(AIM OF THE TASK) Go through the entries below from the first line and transcribe each one exactly, ending with the line that contains "1. I process".

(RECORDS FOR THIS TASK)
┌──

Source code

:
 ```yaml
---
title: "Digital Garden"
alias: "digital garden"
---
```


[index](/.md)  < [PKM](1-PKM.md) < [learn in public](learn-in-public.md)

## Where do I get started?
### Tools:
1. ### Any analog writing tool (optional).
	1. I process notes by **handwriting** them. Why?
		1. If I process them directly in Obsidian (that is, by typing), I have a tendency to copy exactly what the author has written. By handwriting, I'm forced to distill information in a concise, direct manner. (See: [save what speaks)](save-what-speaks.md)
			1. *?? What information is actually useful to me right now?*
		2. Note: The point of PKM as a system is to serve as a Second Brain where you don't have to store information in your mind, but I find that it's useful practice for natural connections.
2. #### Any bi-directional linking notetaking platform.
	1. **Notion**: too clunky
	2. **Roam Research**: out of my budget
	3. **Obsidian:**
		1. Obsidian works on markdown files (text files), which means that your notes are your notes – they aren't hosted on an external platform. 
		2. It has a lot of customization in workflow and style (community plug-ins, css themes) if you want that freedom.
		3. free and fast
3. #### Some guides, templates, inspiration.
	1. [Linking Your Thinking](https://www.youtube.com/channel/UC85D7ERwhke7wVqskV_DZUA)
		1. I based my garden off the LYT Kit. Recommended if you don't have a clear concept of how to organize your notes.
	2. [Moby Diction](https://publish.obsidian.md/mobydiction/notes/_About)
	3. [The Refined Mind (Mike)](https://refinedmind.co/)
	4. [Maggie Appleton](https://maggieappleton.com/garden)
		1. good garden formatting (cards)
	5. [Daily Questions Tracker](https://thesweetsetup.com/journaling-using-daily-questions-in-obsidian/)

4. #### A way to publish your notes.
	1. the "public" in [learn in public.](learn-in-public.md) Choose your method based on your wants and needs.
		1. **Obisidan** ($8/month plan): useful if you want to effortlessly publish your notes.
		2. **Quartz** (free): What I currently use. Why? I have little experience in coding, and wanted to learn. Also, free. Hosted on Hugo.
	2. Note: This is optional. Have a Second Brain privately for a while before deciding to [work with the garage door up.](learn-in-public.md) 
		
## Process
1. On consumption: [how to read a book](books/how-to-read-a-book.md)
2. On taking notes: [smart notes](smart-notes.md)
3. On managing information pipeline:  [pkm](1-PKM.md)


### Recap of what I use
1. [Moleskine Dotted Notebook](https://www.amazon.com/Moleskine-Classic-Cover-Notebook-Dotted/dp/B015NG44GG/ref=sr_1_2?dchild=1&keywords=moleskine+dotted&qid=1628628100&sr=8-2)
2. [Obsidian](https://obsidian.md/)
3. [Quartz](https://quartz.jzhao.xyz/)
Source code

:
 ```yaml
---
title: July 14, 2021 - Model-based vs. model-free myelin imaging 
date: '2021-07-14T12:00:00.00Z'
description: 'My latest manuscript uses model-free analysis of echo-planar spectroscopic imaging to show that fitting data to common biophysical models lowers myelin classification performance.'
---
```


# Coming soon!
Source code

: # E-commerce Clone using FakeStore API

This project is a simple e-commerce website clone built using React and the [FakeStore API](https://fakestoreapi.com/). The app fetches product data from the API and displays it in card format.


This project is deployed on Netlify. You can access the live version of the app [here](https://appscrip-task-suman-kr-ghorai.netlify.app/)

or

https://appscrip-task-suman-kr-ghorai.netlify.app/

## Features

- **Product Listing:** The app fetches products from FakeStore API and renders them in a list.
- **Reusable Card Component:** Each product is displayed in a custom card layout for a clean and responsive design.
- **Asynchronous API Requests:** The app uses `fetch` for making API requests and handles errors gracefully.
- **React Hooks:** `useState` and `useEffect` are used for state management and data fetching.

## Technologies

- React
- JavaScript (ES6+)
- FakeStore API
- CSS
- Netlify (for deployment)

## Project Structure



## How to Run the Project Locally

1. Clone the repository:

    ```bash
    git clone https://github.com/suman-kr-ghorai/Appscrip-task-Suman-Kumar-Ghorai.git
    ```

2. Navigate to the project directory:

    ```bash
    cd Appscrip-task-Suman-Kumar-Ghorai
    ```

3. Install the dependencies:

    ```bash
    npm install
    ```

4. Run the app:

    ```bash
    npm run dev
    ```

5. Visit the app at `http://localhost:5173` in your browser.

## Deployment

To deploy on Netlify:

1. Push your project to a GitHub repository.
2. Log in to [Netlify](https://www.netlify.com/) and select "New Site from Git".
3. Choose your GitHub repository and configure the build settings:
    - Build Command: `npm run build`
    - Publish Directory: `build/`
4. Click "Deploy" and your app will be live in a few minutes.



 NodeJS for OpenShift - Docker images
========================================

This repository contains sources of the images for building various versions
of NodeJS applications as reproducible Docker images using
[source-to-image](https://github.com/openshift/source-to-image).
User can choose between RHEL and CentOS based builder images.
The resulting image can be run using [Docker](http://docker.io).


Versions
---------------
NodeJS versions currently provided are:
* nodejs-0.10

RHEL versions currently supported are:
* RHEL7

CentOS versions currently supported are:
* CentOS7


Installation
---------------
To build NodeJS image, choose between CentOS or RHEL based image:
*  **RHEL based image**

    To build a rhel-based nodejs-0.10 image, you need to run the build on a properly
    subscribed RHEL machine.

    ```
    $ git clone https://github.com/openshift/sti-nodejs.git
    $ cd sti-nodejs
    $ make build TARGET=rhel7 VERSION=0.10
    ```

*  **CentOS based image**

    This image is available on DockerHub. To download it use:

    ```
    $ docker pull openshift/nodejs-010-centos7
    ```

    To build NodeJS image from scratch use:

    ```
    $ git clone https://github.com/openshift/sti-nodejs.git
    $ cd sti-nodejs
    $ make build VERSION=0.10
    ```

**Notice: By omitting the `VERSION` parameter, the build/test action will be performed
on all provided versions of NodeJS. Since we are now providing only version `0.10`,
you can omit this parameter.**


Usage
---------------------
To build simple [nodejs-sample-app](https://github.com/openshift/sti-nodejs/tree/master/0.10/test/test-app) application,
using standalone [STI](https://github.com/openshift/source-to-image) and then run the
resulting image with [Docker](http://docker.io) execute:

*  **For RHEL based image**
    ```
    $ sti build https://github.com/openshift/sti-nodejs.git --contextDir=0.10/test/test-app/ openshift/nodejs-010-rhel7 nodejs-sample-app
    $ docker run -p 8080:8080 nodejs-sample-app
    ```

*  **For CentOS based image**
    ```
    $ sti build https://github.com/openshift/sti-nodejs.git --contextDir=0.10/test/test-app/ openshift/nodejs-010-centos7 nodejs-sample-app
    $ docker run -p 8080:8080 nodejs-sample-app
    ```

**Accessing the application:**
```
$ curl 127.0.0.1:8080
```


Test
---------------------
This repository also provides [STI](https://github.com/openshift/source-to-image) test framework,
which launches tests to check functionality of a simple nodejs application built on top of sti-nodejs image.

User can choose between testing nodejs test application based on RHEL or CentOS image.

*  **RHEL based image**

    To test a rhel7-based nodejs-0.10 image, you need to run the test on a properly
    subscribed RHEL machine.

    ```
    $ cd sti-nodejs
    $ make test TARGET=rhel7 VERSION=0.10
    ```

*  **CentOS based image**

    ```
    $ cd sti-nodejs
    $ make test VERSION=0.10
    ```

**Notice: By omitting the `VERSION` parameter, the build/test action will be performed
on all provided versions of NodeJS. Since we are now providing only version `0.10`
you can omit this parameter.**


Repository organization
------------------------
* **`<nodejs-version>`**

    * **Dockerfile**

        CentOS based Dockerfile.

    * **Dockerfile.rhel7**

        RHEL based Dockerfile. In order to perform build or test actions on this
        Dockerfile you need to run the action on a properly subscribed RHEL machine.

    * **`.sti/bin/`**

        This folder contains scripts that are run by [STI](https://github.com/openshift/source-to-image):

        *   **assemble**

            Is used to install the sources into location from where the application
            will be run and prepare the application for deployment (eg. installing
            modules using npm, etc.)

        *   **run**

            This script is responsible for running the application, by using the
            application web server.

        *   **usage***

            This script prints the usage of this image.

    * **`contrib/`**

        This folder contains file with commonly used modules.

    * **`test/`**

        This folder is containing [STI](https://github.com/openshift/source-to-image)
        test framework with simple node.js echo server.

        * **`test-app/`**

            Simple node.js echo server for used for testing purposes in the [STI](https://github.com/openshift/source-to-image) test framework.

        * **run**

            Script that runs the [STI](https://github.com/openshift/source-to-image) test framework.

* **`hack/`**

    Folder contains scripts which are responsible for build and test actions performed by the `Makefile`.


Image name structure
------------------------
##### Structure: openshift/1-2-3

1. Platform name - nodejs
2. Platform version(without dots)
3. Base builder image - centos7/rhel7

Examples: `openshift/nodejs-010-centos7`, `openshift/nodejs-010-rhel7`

└──

(WRITTEN ANSWER)
Source code

:
 ```yaml
---
title: "Digital Garden"
alias: "digital garden"
---
```


[index](/.md)  < [PKM](1-PKM.md) < [learn in public](learn-in-public.md)

## Where do I get started?
### Tools:
1. ### Any analog writing tool (optional).
	1. I process notes by **handwriting** them. Why?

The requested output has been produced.